Okay, so that title was terrible, predictable, and probably will be done over and over when this game is released, so at least I got in early.
The point is, Pollen is showing great potential for an experience that will show off what Oculus Rift and VR can be. Since this title is slated for both traditional screens and the Rift headset, it will be interesting to see how they balance the gameplay for both formats without one seeing a negative impact. Since its early concept phase, Minefield Games has been developing Pollen to be ready for virtual reality but that brings a space shipload of asset and game play challenges. This is where an experienced game design crew will be necessary, and with a team assembled from Rovio, Housemarque and Redlynx/Ubisoft, I’m hopeful they have the sophisticated chops to manage a complex, tiered immersive experience.
The teaser trailer that Minefield recently released shows some promise, so I decided to check it out and examine the visuals and limited gameplay on display…
From the opening of the organic flower and bee at 0:17, into the bright, polished and sterile environment of the lab at 0:31, the visuals are top notch, probably created with a combination of filmed and generated imagery. Interspersed are shots of different dark corridors with limited and focused lighting effects like at 0:38. It’s a simple technique, but limiting what you can see is huge for pulling the viewer into the scene. Our minds are great at filling in those blanks with the richest and often most terrifying details as long as we are given the space. Cutting these into the trailer early lets us see the range of environments to come.
What really gets me interested are the dark shots at 0:43, and the psychedelic view at 0:45. This game isn’t going to be an old fashioned stroll through the building to make the right choices. If executed at this level, I can envision this experience going well no matter the screen you are viewing on. At 0:48 they break through the VR fourth wall and take us to view the player while in game to remind us of the tech involved, and how we’ll experience this. It’s interesting how they put us right back in the experience and virtually ship us off to Titan as we pull back through the airlock and corridors into the atmosphere above the surface. The final view after 1:15 show the Saturn planet rise over Titan. The sun wouldn’t look that big from Saturn’s distance, but there’s always room for artistic license, right? I’ll let that slide.
On the Minefield press release page, they put up a variety of stills that show a range of other scenes and environments, and they are pretty cool shots. There are a few scenes where I’d expect to see more grit and texture on the surfaces, but without game context, it’s tough to judge. For example in the first shot above, if we are passing through a clean room in the lab, everything’s golden.
But the fact is, this is a really clean clean room, and right off the production floor. A little dirt or variation in the specular channel would make it seem even more real. In comparison is the next image of the lighter with some real life in it. Distressed metal textures on the lighter, and some gritty living textures in the depth of field-blurred background bring it into a world we are more familiar with, and ready to be part of. I’m liking this image more. One concern though, does this floating artifact hint at what types of game play might be in store?

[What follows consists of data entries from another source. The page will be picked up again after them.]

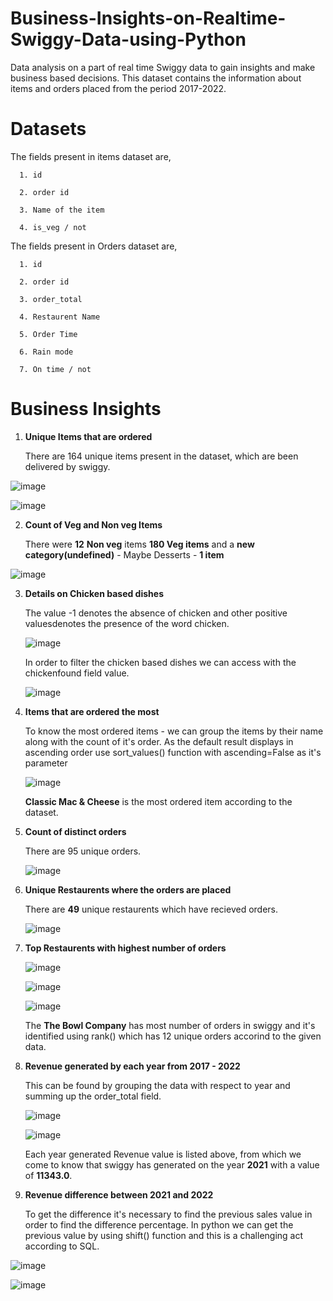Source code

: # Business-Insights-on-Realtime-Swiggy-Data-using-Python
Data analysis on a part of real time Swiggy data to gain insights and make business based decisions. This dataset contains the information about items and orders placed from the period 2017-2022.

# Datasets
The fields present in items dataset are,

      1. id 
   
      2. order id
   
      3. Name of the item
   
      4. is_veg / not

   
The fields present in Orders dataset are,

      1. id
      
      2. order id
      
      3. order_total
      
      4. Restaurent Name
      
      5. Order Time

      6. Rain mode

      7. On time / not

# Business Insights 

1. **Unique Items that are ordered**

   There are 164 unique items present in the dataset, which are been delivered by swiggy.
   
![image](https://github.com/deva-246/Business-Insights-on-Realtime-Swiggy-Data-using-Python/assets/75877347/50243034-36fe-46ce-bd85-8dc2dc85ebab)

![image](https://github.com/deva-246/Business-Insights-on-Realtime-Swiggy-Data-using-Python/assets/75877347/348136a8-c490-42b0-a5ff-e066482cd83a)



2. **Count of Veg and Non veg Items**

   There were **12** **Non veg** items
   **180 Veg items**
   and a **new category(undefined)** - Maybe Desserts - **1 item**

![image](https://github.com/deva-246/Business-Insights-on-Realtime-Swiggy-Data-using-Python/assets/75877347/bc3edb70-5162-4baa-8e44-c8e9e07d4556)



3. **Details on Chicken based dishes**

   The value -1 denotes the absence of chicken and other positive valuesdenotes the presence of the word chicken.
   
   ![image](https://github.com/deva-246/Business-Insights-on-Realtime-Swiggy-Data-using-Python/assets/75877347/819dcd83-c16c-41d3-9b00-fe5d94839b5f)

   In order to filter the chicken based dishes we can access with the chickenfound field value.

   ![image](https://github.com/deva-246/Business-Insights-on-Realtime-Swiggy-Data-using-Python/assets/75877347/bbb42964-d7be-4742-98de-5466c05e0d70)
   
   

4. **Items that are ordered the most**

   To know the most ordered items - we can group the items by their name along with the count of it's order. As the default result displays in ascending order use sort_values() function with ascending=False as it's parameter

   ![image](https://github.com/deva-246/Business-Insights-on-Realtime-Swiggy-Data-using-Python/assets/75877347/f3e7d9a1-1c1f-483b-a928-909cf5db524a)


   **Classic Mac & Cheese** is the most ordered item according to the dataset.
   
  


5. **Count of distinct orders**
   
   There are 95 unique orders.
    
   ![image](https://github.com/deva-246/Business-Insights-on-Realtime-Swiggy-Data-using-Python/assets/75877347/8ef18417-94d8-41df-bfea-0653aa532e53)
   
   

6. **Unique Restaurents where the orders are placed**
   
   There are **49** unique restaurents which have recieved orders.
   
   ![image](https://github.com/deva-246/Business-Insights-on-Realtime-Swiggy-Data-using-Python/assets/75877347/d25f77d6-3223-40d0-8e93-3e4e47256662)
   

7. **Top Restaurents with highest number of orders**

   ![image](https://github.com/deva-246/Business-Insights-on-Realtime-Swiggy-Data-using-Python/assets/75877347/ef2fe329-ac05-4188-89e1-ac116f6b65b4)

   ![image](https://github.com/deva-246/Business-Insights-on-Realtime-Swiggy-Data-using-Python/assets/75877347/936a327e-7a6c-4366-a8e0-6643e0233135)

   ![image](https://github.com/deva-246/Business-Insights-on-Realtime-Swiggy-Data-using-Python/assets/75877347/5f040e64-5971-4530-b9f0-cd46ca8466b0)

   The **The Bowl Company** has most number of orders in swiggy and it's identified using rank() which has 12 unique orders accorind to the given data.	
   
   

8. **Revenue generated by each year from 2017 - 2022**

    This can be found by grouping the data with respect to year and summing up the order_total field.

   ![image](https://github.com/deva-246/Business-Insights-on-Realtime-Swiggy-Data-using-Python/assets/75877347/0717f814-6e8f-487d-8900-566859584e83)

   ![image](https://github.com/deva-246/Business-Insights-on-Realtime-Swiggy-Data-using-Python/assets/75877347/c3399b62-834b-4d17-a5c0-1997b679a327)

   Each year generated Revenue value is listed above, from which we come to know that swiggy has generated on the year **2021** with a value of **11343.0**.
   


9. **Revenue difference between 2021 and 2022**

    To get the difference it's necessary to find the previous sales value in order to find the difference percentage. In python we can get the previous value by using shift() function and this is a challenging act according to SQL.

  ![image](https://github.com/deva-246/Business-Insights-on-Realtime-Swiggy-Data-using-Python/assets/75877347/32292fe0-d6c2-48fa-b7d9-f63dde76bd41)

  ![image](https://github.com/deva-246/Business-Insights-on-Realtime-Swiggy-Data-using-Python/assets/75877347/0ab78cf6-6ef5-41a1-935c-40ce33232ee4)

Will our tools float in front of us when we work with them? I’d be surprised, but we’ll see what develops.
Is this hyper-critical? Looking too close at details that will almost certainly expand and evolve before the game is released? Clearly, yes. Would I be looking this close at it if I wasn’t interested already? Not a chance. It’s tough to get a feel for the game play from a quick trailer and a few stills, so I’m looking forward to seeing more footage and to get a piece of this one. Keep watching for this one on your traditional console and in the full VR experience, and if you play it before me, tell me what you think.